» WORK TO COMPLETE
Answer with a number only: how many lines of the data contain "should"?

» EXTRACTED ENTRIES

<<<<

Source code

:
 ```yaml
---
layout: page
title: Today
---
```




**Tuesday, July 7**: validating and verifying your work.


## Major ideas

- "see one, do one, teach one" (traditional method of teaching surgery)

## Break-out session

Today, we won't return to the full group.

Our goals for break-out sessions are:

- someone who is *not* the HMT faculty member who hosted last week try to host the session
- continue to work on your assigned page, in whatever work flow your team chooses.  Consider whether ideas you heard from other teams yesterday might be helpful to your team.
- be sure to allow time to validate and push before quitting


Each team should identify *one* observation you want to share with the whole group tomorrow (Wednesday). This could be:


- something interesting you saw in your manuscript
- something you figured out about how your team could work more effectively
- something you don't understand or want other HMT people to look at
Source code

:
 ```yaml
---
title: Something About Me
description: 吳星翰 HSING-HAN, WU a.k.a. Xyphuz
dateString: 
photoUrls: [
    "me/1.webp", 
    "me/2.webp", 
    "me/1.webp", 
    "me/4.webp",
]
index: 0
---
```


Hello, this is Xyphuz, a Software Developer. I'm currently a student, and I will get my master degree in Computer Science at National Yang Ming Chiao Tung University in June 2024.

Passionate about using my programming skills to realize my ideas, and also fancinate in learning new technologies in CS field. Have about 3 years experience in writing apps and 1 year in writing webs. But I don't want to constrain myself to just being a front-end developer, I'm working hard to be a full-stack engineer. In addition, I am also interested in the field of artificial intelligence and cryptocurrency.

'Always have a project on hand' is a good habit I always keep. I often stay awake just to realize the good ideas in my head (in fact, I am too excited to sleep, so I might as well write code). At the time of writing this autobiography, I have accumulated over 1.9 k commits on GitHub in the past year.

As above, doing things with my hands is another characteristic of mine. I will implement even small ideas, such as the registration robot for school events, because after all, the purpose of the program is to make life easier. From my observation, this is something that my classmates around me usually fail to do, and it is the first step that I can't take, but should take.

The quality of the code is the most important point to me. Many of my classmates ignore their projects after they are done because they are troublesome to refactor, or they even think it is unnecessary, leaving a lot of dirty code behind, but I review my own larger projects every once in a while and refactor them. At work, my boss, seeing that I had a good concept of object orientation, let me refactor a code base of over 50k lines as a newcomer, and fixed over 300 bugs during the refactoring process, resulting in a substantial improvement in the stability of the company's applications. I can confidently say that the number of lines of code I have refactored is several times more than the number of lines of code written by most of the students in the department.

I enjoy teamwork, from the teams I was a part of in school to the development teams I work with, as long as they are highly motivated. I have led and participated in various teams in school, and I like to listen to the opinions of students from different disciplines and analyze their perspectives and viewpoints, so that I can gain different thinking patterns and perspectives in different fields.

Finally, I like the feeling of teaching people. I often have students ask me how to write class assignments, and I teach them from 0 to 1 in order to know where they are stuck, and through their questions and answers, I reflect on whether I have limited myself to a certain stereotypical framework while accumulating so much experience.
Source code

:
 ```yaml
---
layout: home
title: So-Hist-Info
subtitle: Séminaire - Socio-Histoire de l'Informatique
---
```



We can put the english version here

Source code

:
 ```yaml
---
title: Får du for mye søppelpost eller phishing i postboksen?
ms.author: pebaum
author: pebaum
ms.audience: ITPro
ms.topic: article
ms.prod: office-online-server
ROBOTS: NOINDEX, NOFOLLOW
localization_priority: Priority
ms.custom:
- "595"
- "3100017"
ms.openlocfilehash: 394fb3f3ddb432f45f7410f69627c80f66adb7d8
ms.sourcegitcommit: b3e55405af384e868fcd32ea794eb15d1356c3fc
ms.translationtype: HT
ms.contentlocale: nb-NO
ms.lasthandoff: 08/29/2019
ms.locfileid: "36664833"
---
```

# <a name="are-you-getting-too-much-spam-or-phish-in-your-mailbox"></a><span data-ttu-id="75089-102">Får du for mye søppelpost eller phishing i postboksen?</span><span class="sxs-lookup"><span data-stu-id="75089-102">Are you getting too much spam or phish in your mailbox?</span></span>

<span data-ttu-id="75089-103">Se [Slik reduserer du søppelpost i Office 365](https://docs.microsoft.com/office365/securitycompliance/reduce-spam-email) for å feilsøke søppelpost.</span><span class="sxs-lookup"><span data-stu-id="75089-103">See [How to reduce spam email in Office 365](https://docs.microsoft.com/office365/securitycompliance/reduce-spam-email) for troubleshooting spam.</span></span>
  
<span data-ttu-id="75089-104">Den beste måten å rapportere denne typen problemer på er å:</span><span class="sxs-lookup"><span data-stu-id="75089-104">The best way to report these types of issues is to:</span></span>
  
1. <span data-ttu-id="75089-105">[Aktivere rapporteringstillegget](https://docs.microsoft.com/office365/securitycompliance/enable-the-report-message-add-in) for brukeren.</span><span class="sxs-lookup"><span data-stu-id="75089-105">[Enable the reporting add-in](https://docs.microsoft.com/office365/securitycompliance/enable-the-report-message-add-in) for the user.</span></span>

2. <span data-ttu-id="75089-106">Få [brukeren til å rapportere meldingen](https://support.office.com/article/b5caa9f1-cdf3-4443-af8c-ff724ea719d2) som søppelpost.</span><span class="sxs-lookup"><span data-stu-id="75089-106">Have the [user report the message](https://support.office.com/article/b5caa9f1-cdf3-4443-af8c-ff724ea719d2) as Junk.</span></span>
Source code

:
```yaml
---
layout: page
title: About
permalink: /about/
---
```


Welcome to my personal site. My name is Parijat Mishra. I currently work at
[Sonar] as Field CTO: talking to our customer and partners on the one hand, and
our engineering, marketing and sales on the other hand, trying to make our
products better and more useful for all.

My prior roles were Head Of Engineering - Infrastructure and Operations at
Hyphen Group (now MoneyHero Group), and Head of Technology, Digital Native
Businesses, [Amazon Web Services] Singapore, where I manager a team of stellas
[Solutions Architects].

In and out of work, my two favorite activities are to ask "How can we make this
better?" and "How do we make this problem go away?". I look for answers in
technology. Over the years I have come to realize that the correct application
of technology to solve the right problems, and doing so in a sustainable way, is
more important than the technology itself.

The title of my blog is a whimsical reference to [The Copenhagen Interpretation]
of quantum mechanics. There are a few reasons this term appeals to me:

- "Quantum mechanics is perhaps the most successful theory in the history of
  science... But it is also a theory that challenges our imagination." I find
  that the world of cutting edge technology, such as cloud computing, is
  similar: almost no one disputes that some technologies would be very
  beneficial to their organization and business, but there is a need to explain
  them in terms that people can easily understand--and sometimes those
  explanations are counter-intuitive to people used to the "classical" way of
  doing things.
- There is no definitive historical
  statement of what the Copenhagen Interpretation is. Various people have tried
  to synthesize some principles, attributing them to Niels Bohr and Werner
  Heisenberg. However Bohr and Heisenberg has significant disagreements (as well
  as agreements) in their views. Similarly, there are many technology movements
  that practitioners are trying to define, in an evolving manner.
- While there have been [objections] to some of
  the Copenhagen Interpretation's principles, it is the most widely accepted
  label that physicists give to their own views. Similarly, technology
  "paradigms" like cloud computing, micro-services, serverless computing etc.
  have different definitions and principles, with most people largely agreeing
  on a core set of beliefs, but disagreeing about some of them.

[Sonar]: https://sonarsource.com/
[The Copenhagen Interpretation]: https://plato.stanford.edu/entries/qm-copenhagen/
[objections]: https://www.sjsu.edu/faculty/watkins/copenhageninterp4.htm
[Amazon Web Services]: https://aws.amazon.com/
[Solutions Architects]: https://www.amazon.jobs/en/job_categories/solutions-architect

>>>>

» SOLVED EXERCISE
2